Tuitui explains that nurses with prior experience in ICU and children’s wards are given greater preference by foreign employers. As a result, there is a significant level of competition among nurses to secure positions, including contractual roles, at esteemed institutions like Kanti Children’s Hospital, Teaching Hospital and Bir Hospital.
According to Nepal Nursing Council, currently, there are 76,889 nurses in Nepal. Similarly, there are 36,203 Auxiliary Nurse Midwife (ANM), 51 midwives, 1,341 specialists and 848 foreign nurses in Nepal. But only 26,393 nurses and 12,660 ANM have renewed their licences.
The council renews nursing licenses every six years, but they do not possess precise data regarding the number of nurses who have gone abroad and are currently practising in Nepal. Before pursuing studies abroad, nurses are required to obtain approval from the nursing council. However, those who go overseas for work are not mandated to seek permission from the council.
“As the ones who go abroad for work do not need to take approval from us, we do not have an exact number of nurses who left Nepal,” says Shakuntala Prajapati, council’s registrar.

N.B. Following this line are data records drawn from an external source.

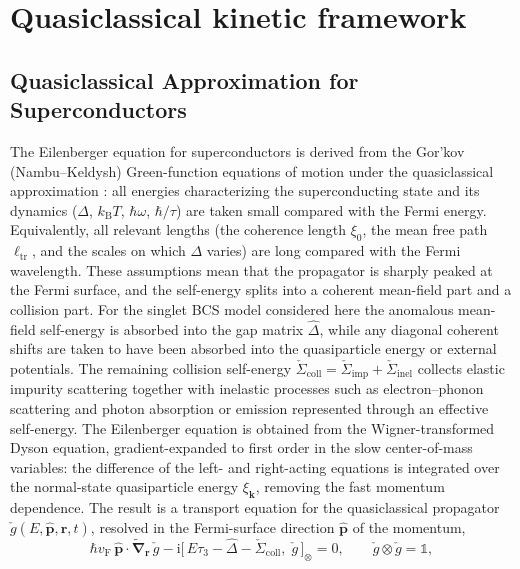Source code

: \documentclass[
  aps,
  prb,
  preprint,
  superscriptaddress,
  longbibliography,
  nofootinbib
]{revtex4-2}
\newcommand{\ii}{\mathrm{i}}
\newcommand{\br}{\mathbf{r}}
\newcommand{\bk}{\mathbf{k}}
\newcommand{\bp}{\mathbf{p}}
\newcommand{\bnabla}{\boldsymbol{\nabla}}
\newcommand{\vF}{v_{\mathrm{F}}}
\newcommand{\elltr}{\ell_{\mathrm{tr}}}
\newcommand{\checkg}{\check{g}}
\newcommand{\hatD}{\hat{\Delta}}
\providecommand{\openone}{}\renewcommand{\openone}{\mathds{1}}
\begin{document}
\section{Quasiclassical kinetic framework}
\label{sec:quasiclassical}
\subsection{Quasiclassical Approximation for Superconductors}
The Eilenberger equation for superconductors is derived from the
Gor'kov (Nambu--Keldysh) Green-function equations of motion under the
quasiclassical approximation
\cite{eilenberger1968,eliashberg1972,larkin1986,rammer1986,kopnin2001}:
all energies characterizing the superconducting state and its dynamics
(\(\Delta\), \(k_{\mathrm B}T\), \(\hbar\omega\), \(\hbar/\tau\)) are taken small
compared with the Fermi energy. Equivalently, all relevant lengths
(the coherence length \(\xi_0\), the mean free path \(\elltr\), and
the scales on which \(\Delta\) varies) are long compared with the
Fermi wavelength. These assumptions mean that the propagator is sharply peaked at the
Fermi surface, and the self-energy splits into a coherent mean-field
part and a collision part. For the singlet BCS model considered here the
anomalous mean-field self-energy is absorbed into the gap matrix
\(\hatD\), while any diagonal coherent shifts are taken to have been
absorbed into the quasiparticle energy or external potentials. The
remaining collision self-energy
\(\check{\Sigma}_{\mathrm{coll}}=\check{\Sigma}_{\mathrm{imp}}+\check{\Sigma}_{\mathrm{inel}}\)
collects elastic impurity scattering together with inelastic processes
such as electron--phonon scattering and photon absorption or emission
represented through an effective self-energy. The Eilenberger equation is obtained from the Wigner-transformed
Dyson equation, gradient-expanded to first order in the slow
center-of-mass variables: the difference of the left- and
right-acting equations is integrated over the normal-state
quasiparticle energy \(\xi_{\bk}\), removing the fast momentum
dependence. The result is a transport equation for the
quasiclassical propagator \(\checkg(E,\hat{\bp},\br,t)\), resolved in
the Fermi-surface direction \(\hat{\bp}\) of the momentum,
\begin{equation}
  \hbar\vF\,\hat{\bp}\cdot\widetilde{\bnabla}_{\br}\,\checkg
  -
  \ii\bigl[\,E\tau_3-\hatD-\check{\Sigma}_{\mathrm{coll}},\;\checkg\,\bigr]_{\otimes}
  =
  0,
  \qquad
  \checkg\otimes\checkg=\openone,
  \label{eq:intro_eilenberger}
\end{equation}
\end{document}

According to Man Kumari Rai, the chairperson of the Nepal Nursing Council, there is an estimated total of 45,000 active nurses in Nepal. Out of these, approximately 18,000 work in government hospitals, while around 17,000 are employed in private hospitals. Rai also suggests that approximately 30,000 nurses remain unemployed, while about 29,000 have obtained verification to pursue opportunities abroad.
As per the minimum service standards set by the Ministry of Health, there is a requirement for an additional 52,000 nurses in the government health service.
“Government hospitals are facing a decrease in the number of job openings, and the existing vacancies are not being adequately filled. This situation results in a shortage of healthcare professionals within the government healthcare system,” says Rai.
She urges the government to enhance the facility for nurses in Nepal.
“Efforts should be made to establish favourable conditions that encourage nurses to work in Nepal,” says Rai.
This story was translated from the original Nepali version and edited for clarity and length.